(ots) - »Kommt die D-Mark, bleiben wir, Kommt sie nicht,
gehn wir zu ihr.« Diese einfache Logik aus den letzten Tagen der DDR
erklärt die Abwanderung der vor allem jungen, der vor allem
qualifizierten Leute aus dem Osten in den Westen. Nur, dass es noch
schlimmer kam, als damals gedacht. Die D-Mark kam, und die Leute
gingen trotzdem. Weil in den neuen Bundesländern niedrigere Löhne
gezahlt wurden als im Westen und man sogar darüber froh sein musste,
wenn man immerhin Arbeit hatte. So ist es bis heute. Die sich
verwachsenden Strukturen, gern als Einheitsbrei bespöttelt, machen in
Ost und West unterschiedlich satt. Trotzdem freut sich die
Bundesregierung, so wie bisher jede vor ihr, über die angebliche
Nivellierung der materiellen Unterschiede - zum Glück verlangt das
Grundgesetz dies nur für Regionen, nicht für Klassen. Zu den immer
gleichen Formulierungen über blühende Landschaften, die man in
erneuerten Straßennetzen und sanierten Innenstadtfassaden erblickt,
kommt nun die Freude über eine angeblich gestoppte Abwanderung.

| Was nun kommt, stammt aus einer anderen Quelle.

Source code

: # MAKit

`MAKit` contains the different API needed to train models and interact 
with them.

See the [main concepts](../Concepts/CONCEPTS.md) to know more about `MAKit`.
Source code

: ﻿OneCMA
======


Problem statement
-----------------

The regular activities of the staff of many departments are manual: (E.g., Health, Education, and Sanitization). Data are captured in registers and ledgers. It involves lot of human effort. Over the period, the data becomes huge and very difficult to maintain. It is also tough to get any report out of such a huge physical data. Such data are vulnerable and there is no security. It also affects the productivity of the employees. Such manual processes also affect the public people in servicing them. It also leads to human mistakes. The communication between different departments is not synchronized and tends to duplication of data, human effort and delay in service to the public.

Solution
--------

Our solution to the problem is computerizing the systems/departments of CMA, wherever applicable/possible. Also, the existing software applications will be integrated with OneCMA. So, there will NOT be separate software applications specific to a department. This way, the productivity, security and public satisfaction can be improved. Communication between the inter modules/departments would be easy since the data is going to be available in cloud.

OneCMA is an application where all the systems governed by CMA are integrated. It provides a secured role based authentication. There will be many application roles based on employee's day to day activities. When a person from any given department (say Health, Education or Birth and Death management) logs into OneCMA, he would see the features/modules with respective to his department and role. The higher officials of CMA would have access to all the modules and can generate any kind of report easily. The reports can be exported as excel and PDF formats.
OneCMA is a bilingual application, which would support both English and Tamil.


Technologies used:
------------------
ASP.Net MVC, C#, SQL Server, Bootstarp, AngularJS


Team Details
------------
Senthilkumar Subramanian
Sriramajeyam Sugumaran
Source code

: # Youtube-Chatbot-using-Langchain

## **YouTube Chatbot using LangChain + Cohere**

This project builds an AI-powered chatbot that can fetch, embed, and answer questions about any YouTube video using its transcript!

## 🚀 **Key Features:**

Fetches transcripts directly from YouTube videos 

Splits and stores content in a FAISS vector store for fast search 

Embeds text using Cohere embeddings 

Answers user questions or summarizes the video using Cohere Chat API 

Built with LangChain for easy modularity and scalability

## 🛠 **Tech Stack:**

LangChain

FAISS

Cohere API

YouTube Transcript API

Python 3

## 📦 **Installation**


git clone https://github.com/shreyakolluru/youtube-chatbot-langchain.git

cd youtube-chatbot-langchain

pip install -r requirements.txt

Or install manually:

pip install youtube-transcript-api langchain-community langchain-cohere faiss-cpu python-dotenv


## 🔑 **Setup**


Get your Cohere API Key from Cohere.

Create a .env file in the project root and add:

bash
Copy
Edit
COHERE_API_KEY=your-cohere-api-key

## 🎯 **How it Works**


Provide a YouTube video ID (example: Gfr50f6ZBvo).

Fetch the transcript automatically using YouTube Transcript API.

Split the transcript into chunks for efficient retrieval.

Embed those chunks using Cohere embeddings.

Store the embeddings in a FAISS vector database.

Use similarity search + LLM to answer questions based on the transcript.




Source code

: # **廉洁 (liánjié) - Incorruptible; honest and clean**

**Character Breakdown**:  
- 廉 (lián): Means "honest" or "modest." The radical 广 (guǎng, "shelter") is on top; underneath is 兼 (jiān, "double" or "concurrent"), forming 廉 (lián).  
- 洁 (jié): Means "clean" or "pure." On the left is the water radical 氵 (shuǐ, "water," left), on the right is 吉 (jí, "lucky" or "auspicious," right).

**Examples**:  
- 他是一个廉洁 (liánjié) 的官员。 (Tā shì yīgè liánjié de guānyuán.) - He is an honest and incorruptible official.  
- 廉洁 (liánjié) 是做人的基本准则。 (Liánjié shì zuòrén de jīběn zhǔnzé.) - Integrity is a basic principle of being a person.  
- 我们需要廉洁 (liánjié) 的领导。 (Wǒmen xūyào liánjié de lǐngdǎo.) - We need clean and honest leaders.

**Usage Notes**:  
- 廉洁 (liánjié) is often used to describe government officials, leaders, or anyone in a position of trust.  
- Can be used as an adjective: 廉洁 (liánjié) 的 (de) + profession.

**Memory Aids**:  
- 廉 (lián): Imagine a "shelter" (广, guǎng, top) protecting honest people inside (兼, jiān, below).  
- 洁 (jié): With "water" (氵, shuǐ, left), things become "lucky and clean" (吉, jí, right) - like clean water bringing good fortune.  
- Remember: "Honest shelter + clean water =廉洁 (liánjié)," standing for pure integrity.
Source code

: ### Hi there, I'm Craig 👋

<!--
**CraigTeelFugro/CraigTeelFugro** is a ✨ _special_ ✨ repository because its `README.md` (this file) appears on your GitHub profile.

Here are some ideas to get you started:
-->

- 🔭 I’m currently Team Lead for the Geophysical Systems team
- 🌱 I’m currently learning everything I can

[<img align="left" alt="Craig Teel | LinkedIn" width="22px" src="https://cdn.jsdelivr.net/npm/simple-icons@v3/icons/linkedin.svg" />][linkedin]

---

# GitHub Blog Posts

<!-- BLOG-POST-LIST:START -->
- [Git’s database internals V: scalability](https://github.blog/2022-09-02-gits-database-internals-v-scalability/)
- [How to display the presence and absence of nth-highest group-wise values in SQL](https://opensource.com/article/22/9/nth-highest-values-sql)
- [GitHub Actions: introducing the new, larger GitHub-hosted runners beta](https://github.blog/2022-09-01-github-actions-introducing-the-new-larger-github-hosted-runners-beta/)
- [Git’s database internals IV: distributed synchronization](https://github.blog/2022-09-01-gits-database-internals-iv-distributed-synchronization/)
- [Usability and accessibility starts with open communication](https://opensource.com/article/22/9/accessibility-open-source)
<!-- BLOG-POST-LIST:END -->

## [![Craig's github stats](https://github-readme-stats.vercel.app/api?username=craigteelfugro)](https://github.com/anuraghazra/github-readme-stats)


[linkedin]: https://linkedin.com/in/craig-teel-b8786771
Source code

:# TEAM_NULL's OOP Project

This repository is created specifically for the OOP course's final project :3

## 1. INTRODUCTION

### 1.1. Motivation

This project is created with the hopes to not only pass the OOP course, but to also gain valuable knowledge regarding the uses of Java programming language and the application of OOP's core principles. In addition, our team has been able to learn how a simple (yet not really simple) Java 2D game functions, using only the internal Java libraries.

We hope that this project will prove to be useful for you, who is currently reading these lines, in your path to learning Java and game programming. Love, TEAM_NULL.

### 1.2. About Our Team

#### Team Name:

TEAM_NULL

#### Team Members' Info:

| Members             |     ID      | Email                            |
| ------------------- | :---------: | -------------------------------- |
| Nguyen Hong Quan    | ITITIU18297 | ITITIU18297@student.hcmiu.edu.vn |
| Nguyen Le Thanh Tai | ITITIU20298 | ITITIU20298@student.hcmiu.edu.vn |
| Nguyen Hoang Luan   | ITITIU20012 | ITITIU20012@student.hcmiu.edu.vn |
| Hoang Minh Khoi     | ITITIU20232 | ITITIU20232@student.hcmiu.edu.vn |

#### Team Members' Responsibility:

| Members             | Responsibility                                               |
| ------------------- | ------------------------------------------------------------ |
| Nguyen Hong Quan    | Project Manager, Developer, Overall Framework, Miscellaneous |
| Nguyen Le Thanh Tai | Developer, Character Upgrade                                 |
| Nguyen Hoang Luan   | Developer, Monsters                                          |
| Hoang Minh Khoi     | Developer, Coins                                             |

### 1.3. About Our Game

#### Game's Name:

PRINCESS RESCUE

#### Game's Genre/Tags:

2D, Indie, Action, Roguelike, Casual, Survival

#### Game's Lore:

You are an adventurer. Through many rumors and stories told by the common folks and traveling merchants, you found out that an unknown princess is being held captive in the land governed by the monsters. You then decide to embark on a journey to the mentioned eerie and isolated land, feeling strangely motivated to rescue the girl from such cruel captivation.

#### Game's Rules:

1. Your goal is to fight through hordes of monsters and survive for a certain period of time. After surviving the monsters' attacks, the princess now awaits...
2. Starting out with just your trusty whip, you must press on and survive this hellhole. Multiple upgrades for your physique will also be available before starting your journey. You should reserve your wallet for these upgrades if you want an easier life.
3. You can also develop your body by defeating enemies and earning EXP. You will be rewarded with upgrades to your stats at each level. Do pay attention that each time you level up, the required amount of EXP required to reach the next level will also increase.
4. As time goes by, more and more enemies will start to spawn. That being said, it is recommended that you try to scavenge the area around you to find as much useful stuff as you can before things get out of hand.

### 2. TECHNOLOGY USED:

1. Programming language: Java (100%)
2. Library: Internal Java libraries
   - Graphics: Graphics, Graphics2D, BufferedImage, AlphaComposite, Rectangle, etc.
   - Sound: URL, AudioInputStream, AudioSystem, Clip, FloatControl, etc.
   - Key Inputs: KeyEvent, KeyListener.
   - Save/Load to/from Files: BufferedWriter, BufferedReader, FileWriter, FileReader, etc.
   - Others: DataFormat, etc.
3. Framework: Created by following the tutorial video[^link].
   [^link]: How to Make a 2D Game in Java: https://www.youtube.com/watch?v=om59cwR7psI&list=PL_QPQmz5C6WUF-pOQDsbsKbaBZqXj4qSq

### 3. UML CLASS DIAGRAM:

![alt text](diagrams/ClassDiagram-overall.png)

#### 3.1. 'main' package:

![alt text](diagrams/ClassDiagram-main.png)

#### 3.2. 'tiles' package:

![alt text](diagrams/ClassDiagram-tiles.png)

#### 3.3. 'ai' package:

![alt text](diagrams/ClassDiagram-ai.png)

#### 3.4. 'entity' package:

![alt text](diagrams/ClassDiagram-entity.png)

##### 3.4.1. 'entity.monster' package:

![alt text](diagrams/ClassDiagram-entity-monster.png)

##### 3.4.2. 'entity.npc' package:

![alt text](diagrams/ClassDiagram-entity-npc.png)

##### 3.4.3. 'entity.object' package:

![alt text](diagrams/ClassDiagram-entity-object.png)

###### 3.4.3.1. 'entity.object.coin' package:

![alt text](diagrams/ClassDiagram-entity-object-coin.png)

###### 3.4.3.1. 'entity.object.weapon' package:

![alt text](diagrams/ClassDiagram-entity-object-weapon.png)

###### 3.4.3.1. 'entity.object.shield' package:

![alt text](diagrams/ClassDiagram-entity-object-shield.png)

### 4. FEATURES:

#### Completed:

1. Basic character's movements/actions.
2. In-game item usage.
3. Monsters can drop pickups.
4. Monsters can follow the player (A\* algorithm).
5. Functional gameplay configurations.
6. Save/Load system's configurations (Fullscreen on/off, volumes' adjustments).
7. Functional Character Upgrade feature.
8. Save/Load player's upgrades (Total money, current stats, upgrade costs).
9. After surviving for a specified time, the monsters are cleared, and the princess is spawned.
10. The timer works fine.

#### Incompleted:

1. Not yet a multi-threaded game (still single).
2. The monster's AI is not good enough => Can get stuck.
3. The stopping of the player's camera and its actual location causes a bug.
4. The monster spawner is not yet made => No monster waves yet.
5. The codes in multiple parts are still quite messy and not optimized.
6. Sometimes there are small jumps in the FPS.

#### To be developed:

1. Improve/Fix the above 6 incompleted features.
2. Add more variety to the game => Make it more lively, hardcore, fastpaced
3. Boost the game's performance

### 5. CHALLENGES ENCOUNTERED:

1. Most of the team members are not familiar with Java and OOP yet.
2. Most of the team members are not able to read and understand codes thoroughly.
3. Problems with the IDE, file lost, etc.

Abgesehen von Misstrauen, weil Experten mancher Datendeutung
widersprechen, ist Traurigkeit angebracht. Dass die Abwanderung
nachlässt, heißt eher, dass sie sich vollendet. Indiz ist hier die
Überalterung in Ostdeutschland. Die Leute altern ja nicht schneller -
es gehen vor allem junge, und es bleiben vor allem alte. Ähnlich
erklärt sich die sinkende Arbeitslosigkeit. Deren Quote liegt immer
noch doppelt so hoch wie die im Westen. Nur die Zahl verfügbarer
Arbeitskräfte sinkt.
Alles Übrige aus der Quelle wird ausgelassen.